Saved data entries:
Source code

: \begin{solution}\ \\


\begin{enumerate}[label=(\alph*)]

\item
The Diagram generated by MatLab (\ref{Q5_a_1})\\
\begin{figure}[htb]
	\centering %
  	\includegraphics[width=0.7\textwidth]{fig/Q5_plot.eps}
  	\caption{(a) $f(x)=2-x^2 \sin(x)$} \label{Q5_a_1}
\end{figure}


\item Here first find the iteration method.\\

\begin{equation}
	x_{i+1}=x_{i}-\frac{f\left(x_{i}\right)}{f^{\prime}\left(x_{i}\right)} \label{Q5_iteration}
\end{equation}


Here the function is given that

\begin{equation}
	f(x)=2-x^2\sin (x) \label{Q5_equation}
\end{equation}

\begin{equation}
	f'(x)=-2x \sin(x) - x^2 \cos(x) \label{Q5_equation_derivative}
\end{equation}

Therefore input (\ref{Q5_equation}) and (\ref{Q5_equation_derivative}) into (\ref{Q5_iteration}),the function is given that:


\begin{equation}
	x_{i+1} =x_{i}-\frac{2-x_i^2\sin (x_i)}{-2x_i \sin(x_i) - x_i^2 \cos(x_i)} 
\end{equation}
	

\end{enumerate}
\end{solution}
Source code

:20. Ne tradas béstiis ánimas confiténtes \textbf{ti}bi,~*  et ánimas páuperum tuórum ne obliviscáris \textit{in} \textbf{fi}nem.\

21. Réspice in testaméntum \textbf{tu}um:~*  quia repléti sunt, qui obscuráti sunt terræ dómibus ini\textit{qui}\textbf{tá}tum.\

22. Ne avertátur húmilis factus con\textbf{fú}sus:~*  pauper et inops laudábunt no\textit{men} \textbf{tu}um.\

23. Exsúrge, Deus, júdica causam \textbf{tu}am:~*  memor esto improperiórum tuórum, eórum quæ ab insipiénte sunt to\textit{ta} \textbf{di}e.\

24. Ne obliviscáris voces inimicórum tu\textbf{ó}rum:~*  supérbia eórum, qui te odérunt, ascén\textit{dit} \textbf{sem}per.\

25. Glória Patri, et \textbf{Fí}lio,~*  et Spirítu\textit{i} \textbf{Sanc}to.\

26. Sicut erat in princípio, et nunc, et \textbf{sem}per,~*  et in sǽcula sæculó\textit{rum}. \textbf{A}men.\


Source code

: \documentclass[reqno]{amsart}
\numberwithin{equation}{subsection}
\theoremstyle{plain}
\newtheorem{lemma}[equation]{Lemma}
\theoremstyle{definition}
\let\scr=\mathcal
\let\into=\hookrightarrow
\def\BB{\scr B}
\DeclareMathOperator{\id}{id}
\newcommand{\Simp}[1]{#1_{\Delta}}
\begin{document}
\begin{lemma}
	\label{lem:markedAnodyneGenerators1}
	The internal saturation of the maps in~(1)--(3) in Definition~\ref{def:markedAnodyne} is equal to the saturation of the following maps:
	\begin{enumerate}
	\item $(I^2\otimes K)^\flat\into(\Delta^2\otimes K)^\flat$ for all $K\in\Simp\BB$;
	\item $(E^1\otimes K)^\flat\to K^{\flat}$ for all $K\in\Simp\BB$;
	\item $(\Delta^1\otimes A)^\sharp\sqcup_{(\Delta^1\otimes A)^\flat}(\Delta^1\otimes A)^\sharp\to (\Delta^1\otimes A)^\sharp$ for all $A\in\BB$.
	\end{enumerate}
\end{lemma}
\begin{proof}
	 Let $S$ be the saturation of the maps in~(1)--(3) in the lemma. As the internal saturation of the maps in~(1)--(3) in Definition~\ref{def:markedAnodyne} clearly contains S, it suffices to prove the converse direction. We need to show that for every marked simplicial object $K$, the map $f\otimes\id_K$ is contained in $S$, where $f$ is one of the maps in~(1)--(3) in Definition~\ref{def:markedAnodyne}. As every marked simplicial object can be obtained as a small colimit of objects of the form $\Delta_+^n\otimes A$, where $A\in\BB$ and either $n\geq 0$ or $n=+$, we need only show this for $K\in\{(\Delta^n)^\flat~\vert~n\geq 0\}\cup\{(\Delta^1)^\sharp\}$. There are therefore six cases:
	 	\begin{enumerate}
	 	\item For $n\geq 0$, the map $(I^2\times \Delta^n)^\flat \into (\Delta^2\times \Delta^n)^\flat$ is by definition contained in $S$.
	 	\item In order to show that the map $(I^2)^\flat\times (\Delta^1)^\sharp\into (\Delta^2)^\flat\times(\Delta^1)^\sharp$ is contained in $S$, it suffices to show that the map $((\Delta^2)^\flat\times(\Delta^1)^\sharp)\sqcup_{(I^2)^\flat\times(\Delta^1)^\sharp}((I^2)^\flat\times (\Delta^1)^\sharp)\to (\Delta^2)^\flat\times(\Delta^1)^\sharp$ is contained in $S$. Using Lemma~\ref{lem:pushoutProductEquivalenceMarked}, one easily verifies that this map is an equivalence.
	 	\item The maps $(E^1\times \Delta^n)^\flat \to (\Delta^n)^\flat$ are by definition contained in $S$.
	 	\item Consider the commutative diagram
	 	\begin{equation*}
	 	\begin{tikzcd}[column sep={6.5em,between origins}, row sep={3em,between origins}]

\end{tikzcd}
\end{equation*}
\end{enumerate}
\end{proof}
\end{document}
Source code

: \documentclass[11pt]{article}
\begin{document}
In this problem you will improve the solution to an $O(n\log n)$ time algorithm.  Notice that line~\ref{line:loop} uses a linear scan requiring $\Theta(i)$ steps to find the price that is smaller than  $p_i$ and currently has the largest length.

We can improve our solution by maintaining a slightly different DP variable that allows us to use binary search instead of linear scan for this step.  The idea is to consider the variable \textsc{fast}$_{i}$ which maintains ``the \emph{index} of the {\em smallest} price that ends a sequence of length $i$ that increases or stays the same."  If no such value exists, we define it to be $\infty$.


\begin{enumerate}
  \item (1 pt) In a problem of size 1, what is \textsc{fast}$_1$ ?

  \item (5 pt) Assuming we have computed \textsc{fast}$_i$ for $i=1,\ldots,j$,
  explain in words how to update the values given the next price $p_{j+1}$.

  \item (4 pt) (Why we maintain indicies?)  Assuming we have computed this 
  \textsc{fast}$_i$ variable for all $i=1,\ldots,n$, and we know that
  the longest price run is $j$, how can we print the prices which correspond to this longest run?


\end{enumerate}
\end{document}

# [Work to complete]
Find the lines above that contain the word "sunt" and collect them.

# [Answer box]
21. Réspice in testaméntum \textbf{tu}um:~*  quia repléti sunt, qui obscuráti sunt terræ dómibus ini\textit{qui}\textbf{tá}tum.\
23. Exsúrge, Deus, júdica causam \textbf{tu}am:~*  memor esto improperiórum tuórum, eórum quæ ab insipiénte sunt to\textit{ta} \textbf{di}e.\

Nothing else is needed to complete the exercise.